Proposed Rule Change:
Remove Opportunity Attacks

The way I see it, if we can’t adjudicate a rule fairly then why bother having it at all? It just bogs everything down. I’ve never liked the mechanic, so let’s just ditch it. Is this too extreme? Is there a solution within the rules that I am not seeing? If you can think of a way around the problem then tell me, we’ll discuss it.
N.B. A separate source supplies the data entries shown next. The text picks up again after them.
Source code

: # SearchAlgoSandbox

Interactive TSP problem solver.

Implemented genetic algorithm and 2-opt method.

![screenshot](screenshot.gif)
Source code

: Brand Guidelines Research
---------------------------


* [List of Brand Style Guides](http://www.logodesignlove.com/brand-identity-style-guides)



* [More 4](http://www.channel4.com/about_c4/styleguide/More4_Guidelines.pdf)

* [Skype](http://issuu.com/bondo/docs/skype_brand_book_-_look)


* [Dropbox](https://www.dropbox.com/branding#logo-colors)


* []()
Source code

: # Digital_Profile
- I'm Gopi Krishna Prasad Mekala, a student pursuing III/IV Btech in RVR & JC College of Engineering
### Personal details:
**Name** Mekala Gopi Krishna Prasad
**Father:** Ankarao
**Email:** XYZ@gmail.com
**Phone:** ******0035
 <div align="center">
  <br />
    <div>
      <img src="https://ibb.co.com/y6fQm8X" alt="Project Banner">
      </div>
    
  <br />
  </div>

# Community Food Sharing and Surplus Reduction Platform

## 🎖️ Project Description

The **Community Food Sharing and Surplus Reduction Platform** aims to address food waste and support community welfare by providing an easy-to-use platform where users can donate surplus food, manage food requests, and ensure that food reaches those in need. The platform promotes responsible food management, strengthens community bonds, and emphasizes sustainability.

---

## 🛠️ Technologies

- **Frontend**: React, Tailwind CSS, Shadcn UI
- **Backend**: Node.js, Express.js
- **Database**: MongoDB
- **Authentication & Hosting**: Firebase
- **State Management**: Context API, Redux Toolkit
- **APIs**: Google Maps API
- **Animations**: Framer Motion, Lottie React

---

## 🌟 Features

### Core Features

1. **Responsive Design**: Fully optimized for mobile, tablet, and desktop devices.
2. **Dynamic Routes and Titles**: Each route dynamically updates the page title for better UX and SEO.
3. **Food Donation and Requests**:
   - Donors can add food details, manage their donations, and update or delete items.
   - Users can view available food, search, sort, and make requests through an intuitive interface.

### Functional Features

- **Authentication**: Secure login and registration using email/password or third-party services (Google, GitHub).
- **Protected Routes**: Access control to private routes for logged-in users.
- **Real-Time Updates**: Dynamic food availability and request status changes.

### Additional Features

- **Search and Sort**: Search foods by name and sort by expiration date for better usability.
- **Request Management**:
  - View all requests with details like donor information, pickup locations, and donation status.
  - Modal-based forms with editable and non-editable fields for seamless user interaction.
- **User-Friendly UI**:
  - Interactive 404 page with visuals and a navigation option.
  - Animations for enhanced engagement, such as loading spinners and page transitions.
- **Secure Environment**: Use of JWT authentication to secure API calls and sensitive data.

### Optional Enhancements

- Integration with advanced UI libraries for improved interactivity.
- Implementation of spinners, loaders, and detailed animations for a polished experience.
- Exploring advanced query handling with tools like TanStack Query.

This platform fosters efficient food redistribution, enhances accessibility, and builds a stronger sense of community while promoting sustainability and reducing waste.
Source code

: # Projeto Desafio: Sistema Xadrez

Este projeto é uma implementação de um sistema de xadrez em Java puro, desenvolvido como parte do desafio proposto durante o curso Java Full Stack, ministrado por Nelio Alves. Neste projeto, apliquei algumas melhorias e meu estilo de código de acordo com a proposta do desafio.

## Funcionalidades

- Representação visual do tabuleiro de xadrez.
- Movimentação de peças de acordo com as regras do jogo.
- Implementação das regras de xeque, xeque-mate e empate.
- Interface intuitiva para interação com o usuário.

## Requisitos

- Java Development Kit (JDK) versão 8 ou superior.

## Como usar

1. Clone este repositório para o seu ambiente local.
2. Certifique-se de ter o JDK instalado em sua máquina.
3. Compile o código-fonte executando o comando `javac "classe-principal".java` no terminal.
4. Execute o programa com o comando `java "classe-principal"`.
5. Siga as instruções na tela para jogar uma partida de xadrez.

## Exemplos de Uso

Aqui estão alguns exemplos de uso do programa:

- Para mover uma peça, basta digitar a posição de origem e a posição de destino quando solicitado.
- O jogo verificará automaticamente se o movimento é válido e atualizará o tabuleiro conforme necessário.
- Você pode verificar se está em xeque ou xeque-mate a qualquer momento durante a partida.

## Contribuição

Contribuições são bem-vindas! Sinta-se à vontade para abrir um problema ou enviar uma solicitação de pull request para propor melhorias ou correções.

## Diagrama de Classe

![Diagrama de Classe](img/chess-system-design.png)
I know what you’re thinking: opportunity attacks are fundamental to the game.  Remove them and the house of cards that is D&D 4e begins to totter. Literally dozens of powers, features, feats and other abilities rely on the Opportunity Attack mechanic. Removing opportunity attacks invalidates those abilities – so I am faced with the prospect of either excising those abilities from the game, or modifying them so they are thematically similar, but no longer reference opportunity attacks. This is the problem we face with any major change to the rules. Start picking at one thing, and suddenly you are unravelling a whole range of seemingly unrelated rules. The question is whether the work we need to do to remove opportunity attacks is worth it.

However, for the purposes of this post I am going to assume that we have decided to remove opportunity attacks. I will investigate the ramifications of this, and list suggested fixes for the problem powers, traits and feats in the core rules. Please feel free to comment on all or any of this. It’s what the blog is for.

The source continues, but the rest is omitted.